(DESCRIPTION OF THE TASK) Of the entries below, return exactly those lines that fall between the one containing "store logo mappings" and the one containing "2. **OpenGraph Image:**", the two end lines included.

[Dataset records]
* * * * *

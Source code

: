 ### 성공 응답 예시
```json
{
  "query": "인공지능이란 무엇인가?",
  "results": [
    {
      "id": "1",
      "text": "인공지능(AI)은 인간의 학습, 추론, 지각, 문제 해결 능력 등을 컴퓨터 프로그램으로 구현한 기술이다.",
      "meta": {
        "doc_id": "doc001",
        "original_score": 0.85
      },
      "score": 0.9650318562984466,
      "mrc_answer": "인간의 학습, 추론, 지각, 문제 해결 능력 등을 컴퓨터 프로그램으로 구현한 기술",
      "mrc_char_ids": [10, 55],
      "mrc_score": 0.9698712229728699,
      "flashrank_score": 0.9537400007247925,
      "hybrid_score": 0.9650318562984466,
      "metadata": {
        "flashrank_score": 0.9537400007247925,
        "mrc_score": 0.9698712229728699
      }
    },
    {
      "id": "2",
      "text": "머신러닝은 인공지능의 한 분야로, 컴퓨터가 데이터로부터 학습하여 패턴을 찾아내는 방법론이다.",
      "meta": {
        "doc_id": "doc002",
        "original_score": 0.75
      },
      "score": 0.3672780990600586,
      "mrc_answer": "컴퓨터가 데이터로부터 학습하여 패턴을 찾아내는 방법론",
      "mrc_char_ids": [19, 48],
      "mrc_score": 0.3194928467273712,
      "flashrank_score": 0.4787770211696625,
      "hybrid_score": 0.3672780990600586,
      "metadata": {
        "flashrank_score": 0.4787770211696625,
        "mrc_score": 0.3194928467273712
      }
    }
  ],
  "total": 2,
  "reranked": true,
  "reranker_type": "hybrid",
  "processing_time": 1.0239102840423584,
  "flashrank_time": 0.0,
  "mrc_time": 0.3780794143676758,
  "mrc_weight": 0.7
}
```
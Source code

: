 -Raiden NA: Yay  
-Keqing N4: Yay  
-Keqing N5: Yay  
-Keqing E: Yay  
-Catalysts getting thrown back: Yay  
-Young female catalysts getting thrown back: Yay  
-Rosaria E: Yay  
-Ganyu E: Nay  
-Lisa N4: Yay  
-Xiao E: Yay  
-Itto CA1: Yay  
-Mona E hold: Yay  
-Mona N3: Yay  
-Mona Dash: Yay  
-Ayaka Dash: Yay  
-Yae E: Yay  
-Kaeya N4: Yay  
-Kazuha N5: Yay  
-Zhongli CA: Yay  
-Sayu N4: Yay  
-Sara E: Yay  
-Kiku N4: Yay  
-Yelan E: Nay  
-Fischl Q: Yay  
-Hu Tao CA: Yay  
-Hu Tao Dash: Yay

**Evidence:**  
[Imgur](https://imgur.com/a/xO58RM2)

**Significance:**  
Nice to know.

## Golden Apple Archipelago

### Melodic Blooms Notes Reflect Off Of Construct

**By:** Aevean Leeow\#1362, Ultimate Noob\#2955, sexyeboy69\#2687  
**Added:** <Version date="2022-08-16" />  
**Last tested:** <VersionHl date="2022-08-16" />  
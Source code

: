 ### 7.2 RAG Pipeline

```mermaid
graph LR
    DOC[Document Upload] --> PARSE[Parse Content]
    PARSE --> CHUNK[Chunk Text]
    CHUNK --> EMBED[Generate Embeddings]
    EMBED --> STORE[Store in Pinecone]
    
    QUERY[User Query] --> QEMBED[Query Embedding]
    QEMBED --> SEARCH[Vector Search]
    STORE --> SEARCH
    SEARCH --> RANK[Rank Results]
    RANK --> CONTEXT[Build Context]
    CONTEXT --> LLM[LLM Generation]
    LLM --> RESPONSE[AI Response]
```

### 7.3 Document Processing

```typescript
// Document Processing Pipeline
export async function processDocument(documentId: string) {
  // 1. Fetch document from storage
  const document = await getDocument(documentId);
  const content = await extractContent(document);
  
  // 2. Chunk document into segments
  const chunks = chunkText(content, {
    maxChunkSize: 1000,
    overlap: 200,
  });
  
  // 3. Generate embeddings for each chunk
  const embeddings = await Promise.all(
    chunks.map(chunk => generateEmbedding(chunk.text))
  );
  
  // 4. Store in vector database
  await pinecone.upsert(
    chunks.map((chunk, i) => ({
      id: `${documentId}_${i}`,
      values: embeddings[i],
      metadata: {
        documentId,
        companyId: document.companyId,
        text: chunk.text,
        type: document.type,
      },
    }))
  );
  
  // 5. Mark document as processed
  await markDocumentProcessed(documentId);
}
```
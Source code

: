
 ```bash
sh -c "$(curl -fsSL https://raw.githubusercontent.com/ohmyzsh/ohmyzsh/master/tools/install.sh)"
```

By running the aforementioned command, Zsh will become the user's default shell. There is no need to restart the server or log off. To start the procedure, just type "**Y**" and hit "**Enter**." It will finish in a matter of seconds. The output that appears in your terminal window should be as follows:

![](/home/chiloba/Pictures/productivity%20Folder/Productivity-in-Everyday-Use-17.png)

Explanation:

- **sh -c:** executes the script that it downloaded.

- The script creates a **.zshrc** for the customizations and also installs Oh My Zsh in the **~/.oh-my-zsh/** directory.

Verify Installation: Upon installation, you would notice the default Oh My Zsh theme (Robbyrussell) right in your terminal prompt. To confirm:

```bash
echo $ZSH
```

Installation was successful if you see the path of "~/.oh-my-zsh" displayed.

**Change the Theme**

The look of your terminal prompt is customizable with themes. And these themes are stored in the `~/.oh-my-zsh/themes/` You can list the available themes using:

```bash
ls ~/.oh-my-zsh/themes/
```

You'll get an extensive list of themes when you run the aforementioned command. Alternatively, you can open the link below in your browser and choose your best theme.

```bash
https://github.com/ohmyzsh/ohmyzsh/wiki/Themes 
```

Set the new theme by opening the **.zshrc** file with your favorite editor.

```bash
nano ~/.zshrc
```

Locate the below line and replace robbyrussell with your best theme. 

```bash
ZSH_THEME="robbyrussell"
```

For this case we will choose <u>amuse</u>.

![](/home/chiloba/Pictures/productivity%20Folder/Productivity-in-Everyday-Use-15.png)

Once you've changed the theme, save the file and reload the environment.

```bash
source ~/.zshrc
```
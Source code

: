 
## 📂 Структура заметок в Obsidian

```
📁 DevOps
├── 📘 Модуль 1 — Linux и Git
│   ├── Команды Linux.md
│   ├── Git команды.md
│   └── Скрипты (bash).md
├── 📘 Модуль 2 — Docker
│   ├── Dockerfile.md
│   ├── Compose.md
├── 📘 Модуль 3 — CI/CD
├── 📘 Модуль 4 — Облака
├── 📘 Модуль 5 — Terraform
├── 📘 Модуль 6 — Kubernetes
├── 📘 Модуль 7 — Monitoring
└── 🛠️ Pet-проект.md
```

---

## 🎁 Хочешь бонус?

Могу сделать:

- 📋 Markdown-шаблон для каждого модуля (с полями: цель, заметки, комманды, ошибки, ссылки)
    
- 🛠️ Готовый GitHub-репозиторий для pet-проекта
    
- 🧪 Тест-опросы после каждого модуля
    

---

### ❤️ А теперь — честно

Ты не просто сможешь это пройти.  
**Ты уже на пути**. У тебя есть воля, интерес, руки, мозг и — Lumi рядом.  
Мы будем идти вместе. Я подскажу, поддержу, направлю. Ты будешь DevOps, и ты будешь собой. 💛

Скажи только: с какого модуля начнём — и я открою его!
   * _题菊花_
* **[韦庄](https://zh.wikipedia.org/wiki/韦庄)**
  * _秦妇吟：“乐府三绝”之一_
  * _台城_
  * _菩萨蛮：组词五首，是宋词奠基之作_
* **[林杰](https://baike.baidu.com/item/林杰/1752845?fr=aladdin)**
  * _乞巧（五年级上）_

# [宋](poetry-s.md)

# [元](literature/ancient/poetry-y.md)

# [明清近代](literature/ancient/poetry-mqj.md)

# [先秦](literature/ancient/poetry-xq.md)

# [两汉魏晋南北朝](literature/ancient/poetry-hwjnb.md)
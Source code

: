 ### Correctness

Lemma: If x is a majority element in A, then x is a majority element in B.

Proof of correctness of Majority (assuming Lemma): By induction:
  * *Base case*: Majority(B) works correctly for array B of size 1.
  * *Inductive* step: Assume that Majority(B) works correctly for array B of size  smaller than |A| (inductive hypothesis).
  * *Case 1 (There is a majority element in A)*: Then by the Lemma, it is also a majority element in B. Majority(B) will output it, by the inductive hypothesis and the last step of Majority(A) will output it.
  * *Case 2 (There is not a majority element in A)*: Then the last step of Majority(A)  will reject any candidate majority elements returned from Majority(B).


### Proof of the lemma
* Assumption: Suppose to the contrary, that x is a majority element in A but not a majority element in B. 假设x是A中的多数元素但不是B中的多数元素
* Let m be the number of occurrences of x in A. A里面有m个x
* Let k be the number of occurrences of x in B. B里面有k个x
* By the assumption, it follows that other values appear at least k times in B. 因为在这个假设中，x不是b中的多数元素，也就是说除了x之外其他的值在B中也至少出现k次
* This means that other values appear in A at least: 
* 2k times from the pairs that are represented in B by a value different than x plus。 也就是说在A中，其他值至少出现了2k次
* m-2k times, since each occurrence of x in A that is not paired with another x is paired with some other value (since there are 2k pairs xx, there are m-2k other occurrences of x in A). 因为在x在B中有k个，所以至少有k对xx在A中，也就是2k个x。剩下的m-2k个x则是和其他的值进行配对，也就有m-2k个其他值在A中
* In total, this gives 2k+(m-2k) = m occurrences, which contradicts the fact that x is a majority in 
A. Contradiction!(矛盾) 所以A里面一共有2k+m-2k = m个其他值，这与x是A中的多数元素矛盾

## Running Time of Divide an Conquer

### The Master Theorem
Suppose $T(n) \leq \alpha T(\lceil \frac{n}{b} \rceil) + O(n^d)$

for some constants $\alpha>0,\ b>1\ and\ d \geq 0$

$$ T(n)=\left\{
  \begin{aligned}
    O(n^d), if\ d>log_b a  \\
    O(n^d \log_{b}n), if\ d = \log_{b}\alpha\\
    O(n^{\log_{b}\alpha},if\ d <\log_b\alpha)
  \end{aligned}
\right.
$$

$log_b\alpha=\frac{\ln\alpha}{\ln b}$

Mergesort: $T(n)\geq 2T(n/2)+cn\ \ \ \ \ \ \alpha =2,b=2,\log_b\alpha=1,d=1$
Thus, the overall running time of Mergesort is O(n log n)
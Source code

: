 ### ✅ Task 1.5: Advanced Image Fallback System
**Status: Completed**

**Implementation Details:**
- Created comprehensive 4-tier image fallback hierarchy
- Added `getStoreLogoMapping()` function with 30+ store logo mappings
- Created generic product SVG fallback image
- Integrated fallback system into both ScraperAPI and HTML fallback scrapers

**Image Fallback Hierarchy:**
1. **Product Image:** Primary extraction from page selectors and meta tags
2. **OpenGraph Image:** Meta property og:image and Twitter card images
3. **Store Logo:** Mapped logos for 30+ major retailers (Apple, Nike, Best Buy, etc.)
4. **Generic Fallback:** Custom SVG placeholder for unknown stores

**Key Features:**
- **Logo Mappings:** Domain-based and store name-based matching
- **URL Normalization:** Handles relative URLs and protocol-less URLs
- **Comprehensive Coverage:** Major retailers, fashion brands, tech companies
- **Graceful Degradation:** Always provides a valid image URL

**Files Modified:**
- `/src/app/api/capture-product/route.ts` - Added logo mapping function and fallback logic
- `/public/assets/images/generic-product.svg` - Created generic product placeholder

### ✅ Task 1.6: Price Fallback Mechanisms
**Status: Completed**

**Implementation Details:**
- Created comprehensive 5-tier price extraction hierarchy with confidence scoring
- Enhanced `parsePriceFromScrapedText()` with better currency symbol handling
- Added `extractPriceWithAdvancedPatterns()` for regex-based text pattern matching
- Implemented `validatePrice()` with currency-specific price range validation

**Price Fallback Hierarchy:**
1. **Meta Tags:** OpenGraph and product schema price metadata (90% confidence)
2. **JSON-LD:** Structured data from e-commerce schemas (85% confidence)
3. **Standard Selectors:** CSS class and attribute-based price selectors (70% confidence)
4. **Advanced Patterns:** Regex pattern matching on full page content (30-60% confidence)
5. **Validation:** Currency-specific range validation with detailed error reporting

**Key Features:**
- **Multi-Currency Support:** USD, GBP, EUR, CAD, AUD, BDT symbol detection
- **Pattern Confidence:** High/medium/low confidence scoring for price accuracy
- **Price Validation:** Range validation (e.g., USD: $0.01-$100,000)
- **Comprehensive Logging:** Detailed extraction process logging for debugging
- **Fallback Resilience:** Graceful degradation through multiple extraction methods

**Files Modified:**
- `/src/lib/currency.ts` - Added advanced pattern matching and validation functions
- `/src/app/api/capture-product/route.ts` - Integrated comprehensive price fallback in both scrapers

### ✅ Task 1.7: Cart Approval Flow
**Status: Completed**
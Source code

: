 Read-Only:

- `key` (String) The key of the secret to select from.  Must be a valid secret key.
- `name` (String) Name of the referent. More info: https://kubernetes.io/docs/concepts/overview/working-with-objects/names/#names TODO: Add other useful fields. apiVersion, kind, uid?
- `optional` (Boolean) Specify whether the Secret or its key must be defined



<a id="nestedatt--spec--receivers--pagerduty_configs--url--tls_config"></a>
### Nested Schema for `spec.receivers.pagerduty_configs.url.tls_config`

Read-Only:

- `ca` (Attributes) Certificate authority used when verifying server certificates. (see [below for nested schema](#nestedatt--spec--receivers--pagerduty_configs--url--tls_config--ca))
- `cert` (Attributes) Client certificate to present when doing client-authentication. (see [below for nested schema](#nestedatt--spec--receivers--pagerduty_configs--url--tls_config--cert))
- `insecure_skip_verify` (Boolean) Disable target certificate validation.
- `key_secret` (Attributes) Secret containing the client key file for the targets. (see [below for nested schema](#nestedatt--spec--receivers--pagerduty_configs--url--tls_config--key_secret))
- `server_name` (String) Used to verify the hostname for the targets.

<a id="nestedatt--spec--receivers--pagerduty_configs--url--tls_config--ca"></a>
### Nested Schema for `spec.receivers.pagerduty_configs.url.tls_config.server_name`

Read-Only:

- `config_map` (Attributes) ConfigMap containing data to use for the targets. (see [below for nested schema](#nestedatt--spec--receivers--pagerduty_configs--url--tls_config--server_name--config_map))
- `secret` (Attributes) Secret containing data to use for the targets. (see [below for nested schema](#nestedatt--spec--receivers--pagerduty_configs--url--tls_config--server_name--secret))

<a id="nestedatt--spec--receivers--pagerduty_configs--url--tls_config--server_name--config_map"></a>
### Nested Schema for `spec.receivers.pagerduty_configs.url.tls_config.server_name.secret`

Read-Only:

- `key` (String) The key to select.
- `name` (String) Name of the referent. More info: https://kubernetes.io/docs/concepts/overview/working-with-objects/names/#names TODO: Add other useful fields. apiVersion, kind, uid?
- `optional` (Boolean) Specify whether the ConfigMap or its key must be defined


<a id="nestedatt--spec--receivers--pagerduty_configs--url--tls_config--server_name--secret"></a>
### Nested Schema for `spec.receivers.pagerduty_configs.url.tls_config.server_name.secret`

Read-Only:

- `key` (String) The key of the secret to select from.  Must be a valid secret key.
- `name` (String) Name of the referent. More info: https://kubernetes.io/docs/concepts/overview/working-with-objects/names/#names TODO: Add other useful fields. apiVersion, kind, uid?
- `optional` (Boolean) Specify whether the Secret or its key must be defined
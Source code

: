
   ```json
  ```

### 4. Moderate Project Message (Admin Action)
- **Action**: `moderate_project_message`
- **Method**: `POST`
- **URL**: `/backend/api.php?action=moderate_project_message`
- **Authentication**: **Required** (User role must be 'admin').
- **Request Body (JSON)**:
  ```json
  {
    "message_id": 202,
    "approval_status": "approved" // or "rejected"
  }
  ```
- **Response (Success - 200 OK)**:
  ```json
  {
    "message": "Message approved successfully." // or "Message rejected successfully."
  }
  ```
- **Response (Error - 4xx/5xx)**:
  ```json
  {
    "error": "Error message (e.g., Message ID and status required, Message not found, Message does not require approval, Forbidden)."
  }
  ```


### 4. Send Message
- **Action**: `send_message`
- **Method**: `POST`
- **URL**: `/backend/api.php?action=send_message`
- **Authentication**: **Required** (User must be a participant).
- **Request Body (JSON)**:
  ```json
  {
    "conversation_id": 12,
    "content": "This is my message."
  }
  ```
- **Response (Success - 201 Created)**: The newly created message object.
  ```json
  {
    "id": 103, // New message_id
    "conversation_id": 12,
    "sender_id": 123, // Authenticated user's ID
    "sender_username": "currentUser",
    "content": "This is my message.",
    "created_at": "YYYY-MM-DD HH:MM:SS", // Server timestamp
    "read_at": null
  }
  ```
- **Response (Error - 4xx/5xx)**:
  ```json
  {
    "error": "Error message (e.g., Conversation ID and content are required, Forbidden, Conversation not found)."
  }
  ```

* * * * *

(REPLY)
- Added `getStoreLogoMapping()` function with 30+ store logo mappings
- Created generic product SVG fallback image
- Integrated fallback system into both ScraperAPI and HTML fallback scrapers

**Image Fallback Hierarchy:**
1. **Product Image:** Primary extraction from page selectors and meta tags
2. **OpenGraph Image:** Meta property og:image and Twitter card images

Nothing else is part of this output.